= What the task asks =
Within the records below, find each line that holds the string "FormValue", then copy it.

= Data excerpts =
-*-

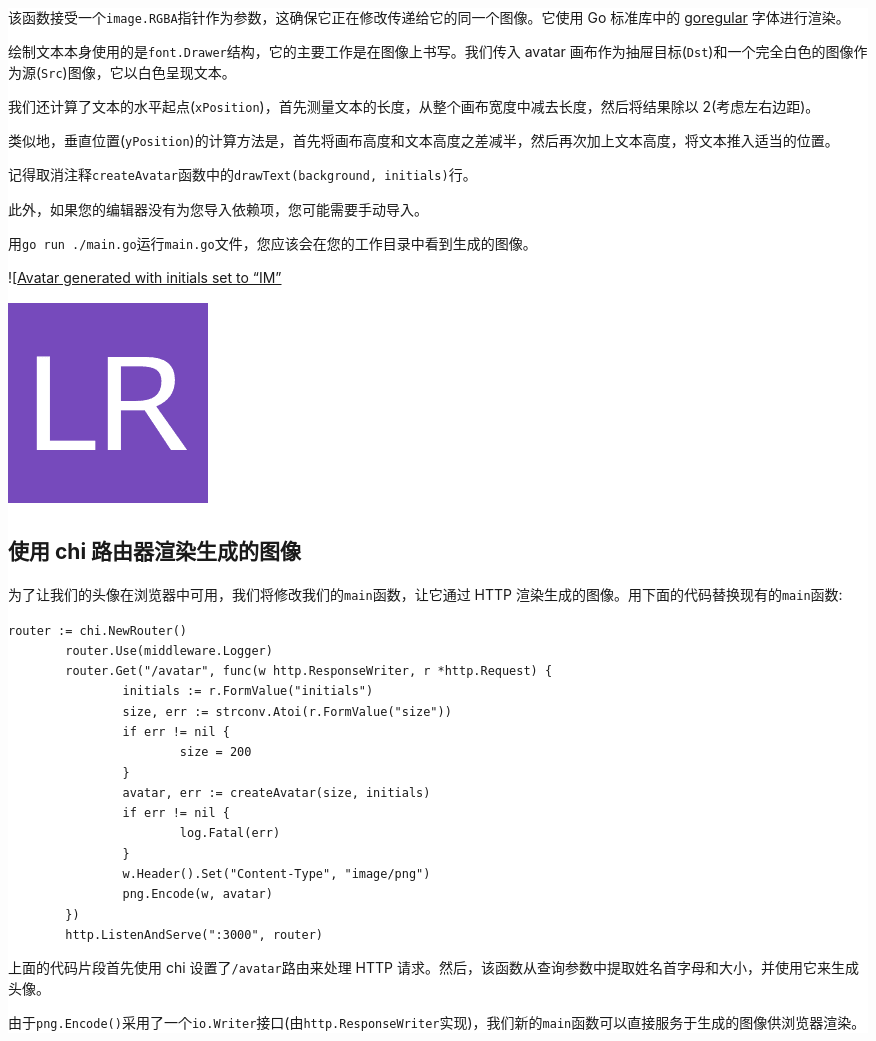 该函数接受一个`image.RGBA`指针作为参数，这确保它正在修改传递给它的同一个图像。它使用 Go 标准库中的 [goregular](https://blog.golang.org/go-fonts) 字体进行渲染。

绘制文本本身使用的是`font.Drawer`结构，它的主要工作是在图像上书写。我们传入 avatar 画布作为抽屉目标(`Dst`)和一个完全白色的图像作为源(`Src`)图像，它以白色呈现文本。

我们还计算了文本的水平起点(`xPosition`)，首先测量文本的长度，从整个画布宽度中减去长度，然后将结果除以 2(考虑左右边距)。

类似地，垂直位置(`yPosition`)的计算方法是，首先将画布高度和文本高度之差减半，然后再次加上文本高度，将文本推入适当的位置。

记得取消注释`createAvatar`函数中的`drawText(background, initials)`行。

此外，如果您的编辑器没有为您导入依赖项，您可能需要手动导入。

用`go run ./main.go`运行`main.go`文件，您应该会在您的工作目录中看到生成的图像。

![[Avatar generated with initials set to “IM”](img/25aaa0c5afb0a342749f644dea051c9a.png)

![vatar generated with initials set to “LR” with purple background](img/534ba37d772ebba5fa66030fe630883e.png)

## 使用 chi 路由器渲染生成的图像

为了让我们的头像在浏览器中可用，我们将修改我们的`main`函数，让它通过 HTTP 渲染生成的图像。用下面的代码替换现有的`main`函数:

```
router := chi.NewRouter()
        router.Use(middleware.Logger)
        router.Get("/avatar", func(w http.ResponseWriter, r *http.Request) {
                initials := r.FormValue("initials")
                size, err := strconv.Atoi(r.FormValue("size"))
                if err != nil {
                        size = 200
                }
                avatar, err := createAvatar(size, initials)
                if err != nil {
                        log.Fatal(err)
                }
                w.Header().Set("Content-Type", "image/png")
                png.Encode(w, avatar)
        })
        http.ListenAndServe(":3000", router)
```

上面的代码片段首先使用 chi 设置了`/avatar`路由来处理 HTTP 请求。然后，该函数从查询参数中提取姓名首字母和大小，并使用它来生成头像。

由于`png.Encode()`采用了一个`io.Writer`接口(由`http.ResponseWriter`实现)，我们新的`main`函数可以直接服务于生成的图像供浏览器渲染。
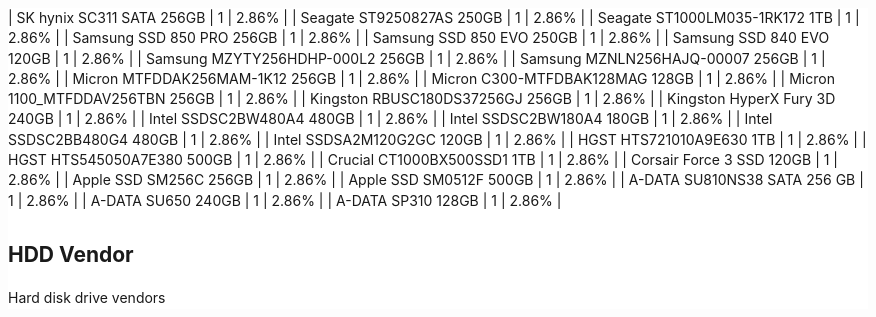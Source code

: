 | SK hynix SC311 SATA 256GB        | 1         | 2.86%   |
| Seagate ST9250827AS 250GB        | 1         | 2.86%   |
| Seagate ST1000LM035-1RK172 1TB   | 1         | 2.86%   |
| Samsung SSD 850 PRO 256GB        | 1         | 2.86%   |
| Samsung SSD 850 EVO 250GB        | 1         | 2.86%   |
| Samsung SSD 840 EVO 120GB        | 1         | 2.86%   |
| Samsung MZYTY256HDHP-000L2 256GB | 1         | 2.86%   |
| Samsung MZNLN256HAJQ-00007 256GB | 1         | 2.86%   |
| Micron MTFDDAK256MAM-1K12 256GB  | 1         | 2.86%   |
| Micron C300-MTFDBAK128MAG 128GB  | 1         | 2.86%   |
| Micron 1100_MTFDDAV256TBN 256GB  | 1         | 2.86%   |
| Kingston RBUSC180DS37256GJ 256GB | 1         | 2.86%   |
| Kingston HyperX Fury 3D 240GB    | 1         | 2.86%   |
| Intel SSDSC2BW480A4 480GB        | 1         | 2.86%   |
| Intel SSDSC2BW180A4 180GB        | 1         | 2.86%   |
| Intel SSDSC2BB480G4 480GB        | 1         | 2.86%   |
| Intel SSDSA2M120G2GC 120GB       | 1         | 2.86%   |
| HGST HTS721010A9E630 1TB         | 1         | 2.86%   |
| HGST HTS545050A7E380 500GB       | 1         | 2.86%   |
| Crucial CT1000BX500SSD1 1TB      | 1         | 2.86%   |
| Corsair Force 3 SSD 120GB        | 1         | 2.86%   |
| Apple SSD SM256C 256GB           | 1         | 2.86%   |
| Apple SSD SM0512F 500GB          | 1         | 2.86%   |
| A-DATA SU810NS38 SATA 256 GB     | 1         | 2.86%   |
| A-DATA SU650 240GB               | 1         | 2.86%   |
| A-DATA SP310 128GB               | 1         | 2.86%   |

HDD Vendor
----------

Hard disk drive vendors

-*-

= Task output =
                initials := r.FormValue("initials")
                size, err := strconv.Atoi(r.FormValue("size"))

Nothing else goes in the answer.